Il grafico log(D) vs log(M) riportato nella Figura 3 mostra una solida correlazione lineare tra peso molecolare e coefficiente di diffusione per PS e PMMA, supportata da elevati coefficienti di correlazione che attestano l’affidabilità dei dati. I coefficienti log(b’) e -ν ottenuti dagli adattamenti lineari possono essere utilizzati per determinare i pesi molecolari di campioni sconosciuti in base ai loro coefficienti di diffusione. Il buon accordo con i valori della letteratura ci permette di confermare che la curva di calibrazione può essere trasferita a strumenti NMR da banco.

La disponibilità di forti gradienti sugli strumenti Spinsolve consente la misura dei coefficienti di diffusione per polimeri ad alto peso molecolare, che tendono a diffondersi lentamente. Questi risultati evidenziano il potenziale dei sistemi NMR da banco per l’analisi e la caratterizzazione dei polimeri.

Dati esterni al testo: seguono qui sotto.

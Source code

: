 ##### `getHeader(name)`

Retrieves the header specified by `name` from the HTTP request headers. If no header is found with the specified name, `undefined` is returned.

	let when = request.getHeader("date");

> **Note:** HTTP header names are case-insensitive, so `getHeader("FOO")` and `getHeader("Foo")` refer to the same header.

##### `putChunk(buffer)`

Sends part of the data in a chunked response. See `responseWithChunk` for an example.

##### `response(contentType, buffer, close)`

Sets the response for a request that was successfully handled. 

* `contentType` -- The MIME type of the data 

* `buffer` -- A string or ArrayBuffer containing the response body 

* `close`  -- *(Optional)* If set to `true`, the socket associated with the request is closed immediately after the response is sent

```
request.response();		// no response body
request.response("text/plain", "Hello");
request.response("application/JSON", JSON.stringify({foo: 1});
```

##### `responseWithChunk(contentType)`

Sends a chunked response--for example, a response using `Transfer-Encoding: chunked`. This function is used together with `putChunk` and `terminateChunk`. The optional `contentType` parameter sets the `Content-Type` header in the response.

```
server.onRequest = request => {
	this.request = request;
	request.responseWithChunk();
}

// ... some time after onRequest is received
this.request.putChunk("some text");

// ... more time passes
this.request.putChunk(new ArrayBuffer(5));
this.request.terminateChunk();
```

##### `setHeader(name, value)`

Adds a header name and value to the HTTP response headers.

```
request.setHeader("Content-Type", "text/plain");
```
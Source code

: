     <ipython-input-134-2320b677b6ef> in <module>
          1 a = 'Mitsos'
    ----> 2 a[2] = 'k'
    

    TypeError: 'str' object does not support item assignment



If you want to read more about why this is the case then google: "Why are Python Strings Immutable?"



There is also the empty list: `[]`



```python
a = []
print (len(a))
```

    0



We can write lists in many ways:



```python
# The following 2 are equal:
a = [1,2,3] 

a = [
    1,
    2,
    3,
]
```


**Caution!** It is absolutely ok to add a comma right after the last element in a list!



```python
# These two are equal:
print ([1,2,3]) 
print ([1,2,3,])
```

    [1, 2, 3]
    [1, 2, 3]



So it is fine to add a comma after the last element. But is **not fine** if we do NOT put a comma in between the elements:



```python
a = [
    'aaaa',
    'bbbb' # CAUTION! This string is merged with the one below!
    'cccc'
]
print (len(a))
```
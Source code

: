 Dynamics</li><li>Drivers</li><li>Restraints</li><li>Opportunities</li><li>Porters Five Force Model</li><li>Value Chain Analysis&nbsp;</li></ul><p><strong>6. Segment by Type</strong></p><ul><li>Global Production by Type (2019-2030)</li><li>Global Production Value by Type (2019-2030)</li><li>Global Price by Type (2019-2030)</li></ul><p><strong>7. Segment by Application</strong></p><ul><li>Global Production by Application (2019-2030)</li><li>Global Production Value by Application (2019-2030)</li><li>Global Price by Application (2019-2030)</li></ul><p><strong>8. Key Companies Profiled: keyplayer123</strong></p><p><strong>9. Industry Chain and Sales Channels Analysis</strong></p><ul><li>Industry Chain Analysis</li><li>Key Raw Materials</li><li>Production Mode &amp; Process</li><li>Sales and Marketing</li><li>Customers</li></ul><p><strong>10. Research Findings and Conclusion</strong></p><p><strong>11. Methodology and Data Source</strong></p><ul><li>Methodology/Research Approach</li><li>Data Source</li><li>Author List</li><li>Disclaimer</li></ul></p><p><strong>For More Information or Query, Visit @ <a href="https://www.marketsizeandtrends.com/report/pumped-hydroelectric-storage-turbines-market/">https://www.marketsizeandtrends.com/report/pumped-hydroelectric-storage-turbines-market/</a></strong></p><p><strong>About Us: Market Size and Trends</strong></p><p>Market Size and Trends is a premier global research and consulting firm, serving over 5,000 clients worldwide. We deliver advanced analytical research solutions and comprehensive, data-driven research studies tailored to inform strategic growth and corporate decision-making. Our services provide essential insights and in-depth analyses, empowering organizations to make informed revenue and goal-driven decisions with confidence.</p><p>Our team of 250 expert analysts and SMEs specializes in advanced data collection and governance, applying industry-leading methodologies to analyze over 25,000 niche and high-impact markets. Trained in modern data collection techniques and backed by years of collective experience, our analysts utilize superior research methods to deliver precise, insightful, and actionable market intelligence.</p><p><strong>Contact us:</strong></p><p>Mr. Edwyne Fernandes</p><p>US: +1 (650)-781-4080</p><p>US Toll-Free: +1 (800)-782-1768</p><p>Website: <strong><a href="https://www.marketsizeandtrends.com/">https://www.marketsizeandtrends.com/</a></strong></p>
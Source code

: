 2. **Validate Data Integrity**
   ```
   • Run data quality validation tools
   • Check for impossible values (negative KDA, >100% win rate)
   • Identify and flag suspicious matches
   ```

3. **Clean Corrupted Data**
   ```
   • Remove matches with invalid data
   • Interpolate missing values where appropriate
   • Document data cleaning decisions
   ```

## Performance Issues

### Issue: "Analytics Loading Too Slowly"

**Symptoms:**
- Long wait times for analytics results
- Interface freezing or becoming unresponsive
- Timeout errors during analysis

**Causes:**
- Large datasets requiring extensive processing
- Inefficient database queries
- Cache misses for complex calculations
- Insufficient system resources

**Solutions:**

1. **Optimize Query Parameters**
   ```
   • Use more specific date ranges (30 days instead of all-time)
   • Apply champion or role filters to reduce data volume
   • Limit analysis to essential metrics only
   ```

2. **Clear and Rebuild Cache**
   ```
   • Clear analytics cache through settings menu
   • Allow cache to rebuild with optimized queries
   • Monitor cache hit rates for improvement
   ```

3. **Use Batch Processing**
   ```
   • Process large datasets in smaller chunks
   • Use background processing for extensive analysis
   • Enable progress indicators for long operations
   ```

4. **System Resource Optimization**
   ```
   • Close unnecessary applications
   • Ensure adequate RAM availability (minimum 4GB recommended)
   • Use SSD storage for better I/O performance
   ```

Figura 3: Coefficiente di diffusione di PS e PMMA per diversi pesi molecolari. Le misure sono state eseguite su uno Spinsolve 80 che fornisce un gradiente pulsato massimo di 0,5 T/m. Il grafico a destra mostra log(D) vs log(M) per PMMA (blu) e PS (arancione). Il coefficiente log(b’) e – ν sono stati determinati come -7,407 e -0,5954 per PS e -7,438 e -0,5777 per PMMA con un eccellente coefficiente di correlazione per entrambi i polimeri: 0,998 e 0,998 rispettivamente per PS e PMMA.

L’indipendenza del coefficiente di diffusione di un polimero, dallo strumento o dalla frequenza, rende la curva di calibrazione universale e trasferibile da un laboratorio all’altro, come riportato in una precedente pubblicazione del gruppo del Prof Junkers (Solvent-Independent Molecular Weight Determination of Polymers Based on a Truly Universal Calibration; P.-J. Voorter, A. McKay, J. Dai, O. Paravagna, N. R. Cameron, T. Junkers; Angew. Chem. Int. Ed.; Volume 134, Issue 5 (2022) e202114536 (https://doi.org/10.1002/ange.202114536). Ciò semplifica il processo di analisi rispetto al SEC, che dipende dalla colonna. Per dimostrare la validità della curva di calibrazione tra strumenti, un campione standard di polietilenglicole (PEG) con un PM di 41300 e Mn di 31700 g/mol è stato analizzato su Spinsolve ad una concentrazione di 1 mg/mL in D2O . Il coefficiente di diffusione risultante è stato identificato pari a 3,45 ± 10-11 m²/s. Utilizzando i valori di calibrazione di -8,23 e 0,49 rispettivamente per log(b’) e ν, recuperati dalla pubblicazione citata in precedenza è stato estratto un peso molecolare di 36200 g/mol, che è vicino al valore atteso.

I risultati presentati dimostrano un buon accordo tra il coefficiente di diffusione ottenuto dallo strumento ad alto campo e lo Spinsolve NMR da banco per i polimeri PS, PMMA e PEG, suggerendo una bassa variabilità interlaboratorio. A differenza del SEC, le misurazioni PGSTE sono più veloci e le curve di calibrazione sono trasferibili tra diversi laboratori, inoltre può essere applicato a qualsiasi solvente e polimero senza limitazioni. La disponibilità di forti gradienti sugli spettrometri Spinsolve (0,5 T/m) consente la misura di coefficienti di diffusione molto bassi, rendendo possibile l’analisi di polimeri ad alto peso molecolare.